==== Exercise data ====

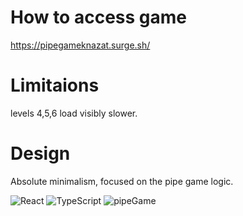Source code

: # How to access game
https://pipegameknazat.surge.sh/

# Limitaions
levels 4,5,6 load visibly slower.

# Design
Absolute minimalism, focused on the pipe game logic.

![React](https://img.shields.io/badge/react-%2320232a.svg?style=for-the-badge&logo=react&logoColor=%2361DAFB)
![TypeScript](https://img.shields.io/badge/typescript-%23007ACC.svg?style=for-the-badge&logo=typescript&logoColor=white)
![pipeGame](https://user-images.githubusercontent.com/76056427/212067240-e392ed7f-9ba6-4bd2-a0f8-fae3f815e67f.gif)

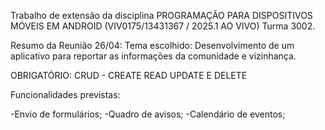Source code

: Trabalho de extensão da disciplina PROGRAMAÇÃO PARA DISPOSITIVOS MÓVEIS EM ANDROID (VIV0175/13431367 / 2025.1 AO VIVO) Turma 3002.

Resumo da Reunião 26/04:
Tema escolhido: Desenvolvimento de um aplicativo para reportar as informações da comunidade e vizinhança.

OBRIGATÓRIO: CRUD - CREATE READ UPDATE E DELETE

Funcionalidades previstas:

-Envio de formulários;
-Quadro de avisos;
-Calendário de eventos;

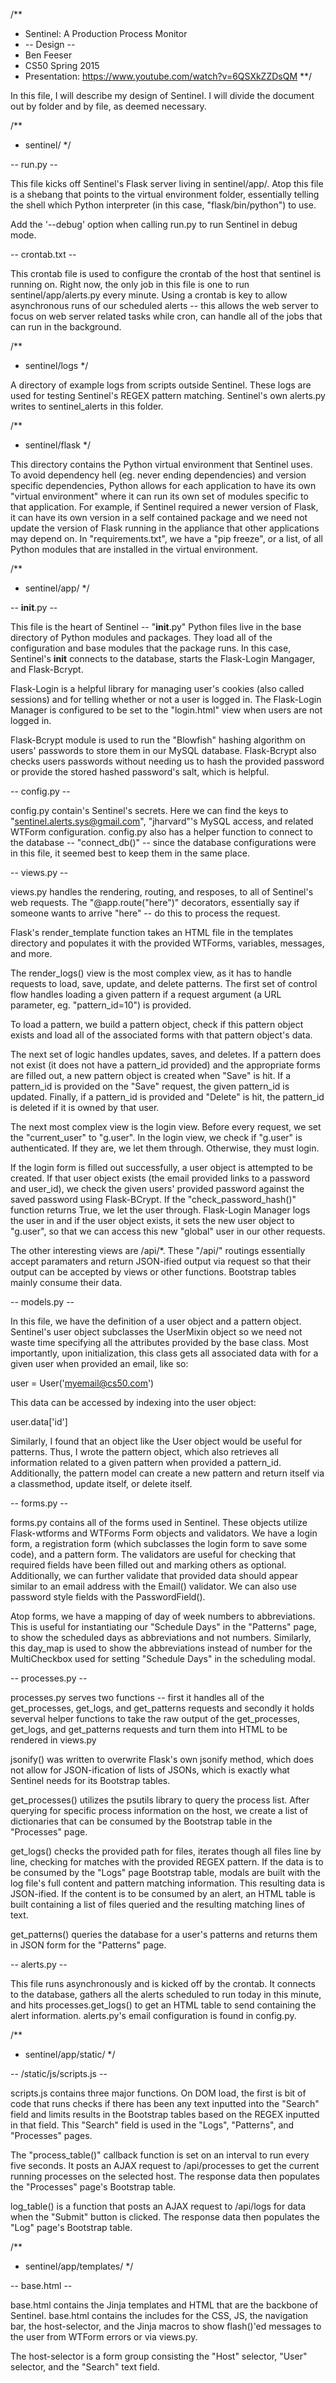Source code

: /**
 * Sentinel: A Production Process Monitor
 * -- Design -- 
 * Ben Feeser
 * CS50 Spring 2015 
 * Presentation: https://www.youtube.com/watch?v=6QSXkZZDsQM
 **/

In this file, I will describe my design of Sentinel. I will divide the document out by folder and by file, as deemed necessary.

/**
 * sentinel/
 */

-- run.py --

This file kicks off Sentinel's Flask server living in sentinel/app/. Atop this file is a shebang that points to the virtual environment folder, essentially telling the shell which Python interpreter (in this case, "flask/bin/python") to use.

Add the '--debug' option when calling run.py to run Sentinel in debug mode.

-- crontab.txt --

This crontab file is used to configure the crontab of the host that sentinel is running on. Right now, the only job in this file is one to run sentinel/app/alerts.py every minute. Using a crontab is key to allow asynchronous runs of our scheduled alerts -- this allows the web server to focus on web server related tasks while cron, can handle all of the jobs that can run in the background.

/**
 * sentinel/logs
 */

A directory of example logs from scripts outside Sentinel. These logs are used for testing Sentinel's REGEX pattern matching. Sentinel's own alerts.py writes to sentinel_alerts in this folder.

/**
 * sentinel/flask
 */

This directory contains the Python virtual environment that Sentinel uses. To avoid dependency hell (eg. never ending dependencies) and version specific dependencies, Python allows for each application to have its own "virtual environment" where it can run its own set of modules specific to that application. For example, if Sentinel required a newer version of Flask, it can have its own version in a self contained package and we need not update the version of Flask running in the appliance that other applications may depend on. In "requirements.txt", we have a "pip freeze", or a list, of all Python modules that are installed in the virtual environment.

/**
 * sentinel/app/
 */

-- __init__.py --

This file is the heart of Sentinel -- "__init__.py" Python files live in the base directory of Python modules and packages. They load all of the configuration and base modules that the package runs. In this case, Sentinel's __init__ connects to the database, starts the Flask-Login Mangager, and Flask-Bcrypt.

Flask-Login is a helpful library for managing user's cookies (also called sessions) and for telling whether or not a user is logged in. The Flask-Login Manager is configured to be set to the "login.html" view when users are not logged in.

Flask-Bcrypt module is used to run the "Blowfish" hashing algorithm on users' passwords to store them in our MySQL database. Flask-Bcrypt also checks users passwords without needing us to hash the provided password or provide the stored hashed password's salt, which is helpful.

-- config.py --

config.py contain's Sentinel's secrets. Here we can find the keys to "sentinel.alerts.sys@gmail.com", "jharvard"'s MySQL access, and related WTForm configuration. config.py also has a helper function to connect to the database -- "connect_db()" -- since the database configurations were in this file, it seemed best to keep them in the same place.

-- views.py --

views.py handles the rendering, routing, and resposes, to all of Sentinel's web requests. The "@app.route("here")" decorators, essentially say if someone wants to arrive "here" -- do this to process the request.

Flask's render_template function takes an HTML file in the templates directory and populates it with the provided WTForms, variables, messages, and more.

The render_logs() view is the most complex view, as it has to handle requests to load, save, update, and delete patterns. The first set of control flow handles loading a given pattern if a request argument (a URL parameter, eg. "pattern_id=10") is provided. 

To load a pattern, we build a pattern object, check if this pattern object exists and load all of the associated forms with that pattern object's data.

The next set of logic handles updates, saves, and deletes. If a pattern does not exist (it does not have a pattern_id provided) and the appropriate forms are filled out, a new pattern object is created when "Save" is hit.  If a pattern_id is provided on the "Save" request, the given pattern_id is updated. Finally, if a pattern_id is provided and "Delete" is hit, the pattern_id is deleted if it is owned by that user.

The next most complex view is the login view. Before every request, we set the "current_user" to "g.user". In the login view, we check if "g.user" is authenticated. If they are, we let them through. Otherwise, they must login.

If the login form is filled out successfully, a user object is attempted to be created. If that user object exists (the email provided links to a password and user_id), we check the given users' provided password against the saved password using Flask-BCrypt. If the "check_password_hash()" function returns True, we let the user through. Flask-Login Manager logs the user in and if the user object exists, it sets the new user object to "g.user", so that we can access this new "global" user in our other requests.

The other interesting views are /api/*. These "/api/" routings essentially accept paramaters and return JSON-ified output via request so that their output can be accepted by views or other functions. Bootstrap tables mainly consume their data.

-- models.py --

In this file, we have the definition of a user object and a pattern object. Sentinel's user object subclasses the UserMixin object so we need not waste time specifying all the attributes provided by the base class. Most importantly, upon initialization, this class gets all associated data with for a given user when provided an email, like so:

user = User('myemail@cs50.com')

This data can be accessed by indexing into the user object:

user.data['id']

Similarly, I found that an object like the User object would be useful for patterns. Thus, I wrote the pattern object, which also retrieves all information related to a given pattern when provided a pattern_id.  Additionally, the pattern model can create a new pattern and return itself via a classmethod, update itself, or delete itself.

-- forms.py --

forms.py contains all of the forms used in Sentinel. These objects utilize Flask-wtforms and WTForms Form objects and validators. We have a login form, a registration form (which subclasses the login form to save some code), and a pattern form.  The validators are useful for checking that required fields have been filled out and marking others as optional. Additionally, we can further validate that provided data should appear similar to an email address with the Email() validator. We can also use password style fields with the PasswordField().

Atop forms, we have a mapping of day of week numbers to abbreviations. This is useful for instantiating our "Schedule Days" in the "Patterns" page, to show the scheduled days as abbreviations and not numbers. Similarly, this day_map is used to show the abbreviations instead of number for the MultiCheckbox used for setting "Schedule Days" in the scheduling modal.

-- processes.py --

processes.py serves two functions -- first it handles all of the get_processes, get_logs, and get_patterns requests and secondly it holds severval helper functions to take the raw output of the get_processes, get_logs, and get_patterns requests and turn them into HTML to be rendered in views.py

jsonify() was written to overwrite Flask's own jsonify method, which does not allow for JSON-ification of lists of JSONs, which is exactly what Sentinel needs for its Bootstrap tables.

get_processes() utilizes the psutils library to query the process list. After querying for specific process information on the host, we create a list of dictionaries that can be consumed by the Bootstrap table in the "Processes" page.

get_logs() checks the provided path for files, iterates though all files line by line, checking for matches with the provided REGEX pattern. If the data is to be consumed by the "Logs" page Bootstrap table, modals are built with the log file's full content and pattern matching information. This resulting data is JSON-ified. If the content is to be consumed by an alert, an HTML table is built containing a list of files queried and the resulting matching lines of text.

get_patterns() queries the database for a user's patterns and returns them in JSON form for the "Patterns" page.

-- alerts.py --

This file runs asynchronously and is kicked off by the crontab. It connects to the database, gathers all the alerts scheduled to run today in this minute, and hits processes.get_logs() to get an HTML table to send containing the alert information. alerts.py's email configuration is found in config.py.

/**
 * sentinel/app/static/
 */

-- /static/js/scripts.js --

scripts.js contains three major functions. On DOM load, the first is bit of code that runs checks if there has been any text inputted into the "Search" field and limits results in the Bootstrap tables based on the REGEX inputted in that field. This "Search" field is used in the "Logs", "Patterns", and "Processes" pages.

The "process_table()" callback function is set on an interval to run every five seconds. It posts an AJAX request to /api/processes to get the current running processes on the selected host. The response data then populates the "Processes" page's Bootstrap table.

log_table() is a function that posts an AJAX request to /api/logs for data when the "Submit" button is clicked. The response data then populates the "Log" page's Bootstrap table. 

/**
 * sentinel/app/templates/
 */

-- base.html --

base.html contains the Jinja templates and HTML that are the backbone of Sentinel. base.html contains the includes for the CSS, JS, the navigation bar, the host-selector, and the Jinja macros to show flash()'ed messages to the user from WTForm errors or via views.py.

The host-selector is a form group consisting the "Host" selector, "User" selector, and the "Search" text field.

====

Could you repeat exactly the lines above from the line with "user.data['id']" up to and including the line with "forms.py contains all", and only those?

user.data['id']

Similarly, I found that an object like the User object would be useful for patterns. Thus, I wrote the pattern object, which also retrieves all information related to a given pattern when provided a pattern_id.  Additionally, the pattern model can create a new pattern and return itself via a classmethod, update itself, or delete itself.

-- forms.py --

forms.py contains all of the forms used in Sentinel. These objects utilize Flask-wtforms and WTForms Form objects and validators. We have a login form, a registration form (which subclasses the login form to save some code), and a pattern form.  The validators are useful for checking that required fields have been filled out and marking others as optional. Additionally, we can further validate that provided data should appear similar to an email address with the Email() validator. We can also use password style fields with the PasswordField().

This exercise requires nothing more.